» **TASK STATEMENT**: In the data below, find each line that contains the word "polls" and copy it.

Segment Start: RECORDED INFORMATION

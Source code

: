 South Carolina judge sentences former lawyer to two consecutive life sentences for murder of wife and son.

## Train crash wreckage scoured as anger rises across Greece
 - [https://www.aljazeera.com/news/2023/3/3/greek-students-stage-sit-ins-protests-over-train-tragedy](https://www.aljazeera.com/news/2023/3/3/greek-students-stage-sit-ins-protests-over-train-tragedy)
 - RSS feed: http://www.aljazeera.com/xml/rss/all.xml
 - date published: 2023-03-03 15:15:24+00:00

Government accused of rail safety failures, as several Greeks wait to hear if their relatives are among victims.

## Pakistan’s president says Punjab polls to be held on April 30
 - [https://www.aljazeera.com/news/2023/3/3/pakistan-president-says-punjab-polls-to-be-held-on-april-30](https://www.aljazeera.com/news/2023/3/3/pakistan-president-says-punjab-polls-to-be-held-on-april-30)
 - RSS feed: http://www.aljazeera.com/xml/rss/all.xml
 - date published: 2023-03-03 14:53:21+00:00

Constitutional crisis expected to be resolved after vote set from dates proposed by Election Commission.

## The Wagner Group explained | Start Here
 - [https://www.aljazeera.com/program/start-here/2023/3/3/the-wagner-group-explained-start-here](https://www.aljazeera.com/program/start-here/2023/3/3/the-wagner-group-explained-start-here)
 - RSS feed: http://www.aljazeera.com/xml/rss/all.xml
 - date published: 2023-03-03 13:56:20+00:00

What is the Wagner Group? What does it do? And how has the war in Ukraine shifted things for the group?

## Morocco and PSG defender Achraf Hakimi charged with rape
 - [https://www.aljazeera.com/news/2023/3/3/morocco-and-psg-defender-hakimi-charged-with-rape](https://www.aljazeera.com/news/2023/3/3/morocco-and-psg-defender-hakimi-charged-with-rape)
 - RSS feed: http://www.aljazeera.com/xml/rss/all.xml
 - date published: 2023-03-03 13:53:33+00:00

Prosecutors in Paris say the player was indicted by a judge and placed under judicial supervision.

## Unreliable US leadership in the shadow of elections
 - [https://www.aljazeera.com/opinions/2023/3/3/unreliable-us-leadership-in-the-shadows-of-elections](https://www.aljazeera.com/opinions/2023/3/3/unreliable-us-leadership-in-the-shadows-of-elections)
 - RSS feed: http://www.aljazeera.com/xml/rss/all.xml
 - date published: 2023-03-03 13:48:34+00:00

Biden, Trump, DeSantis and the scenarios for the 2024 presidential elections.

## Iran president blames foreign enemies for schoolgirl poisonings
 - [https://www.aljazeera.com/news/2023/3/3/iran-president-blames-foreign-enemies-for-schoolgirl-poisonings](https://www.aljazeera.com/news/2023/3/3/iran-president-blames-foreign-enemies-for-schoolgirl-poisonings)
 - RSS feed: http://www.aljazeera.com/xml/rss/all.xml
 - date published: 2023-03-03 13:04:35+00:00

Segment End: RECORDED INFORMATION

» **REPLY TO THE TASK**:
## Pakistan’s president says Punjab polls to be held on April 30
 - [https://www.aljazeera.com/news/2023/3/3/pakistan-president-says-punjab-polls-to-be-held-on-april-30](https://www.aljazeera.com/news/2023/3/3/pakistan-president-says-punjab-polls-to-be-held-on-april-30)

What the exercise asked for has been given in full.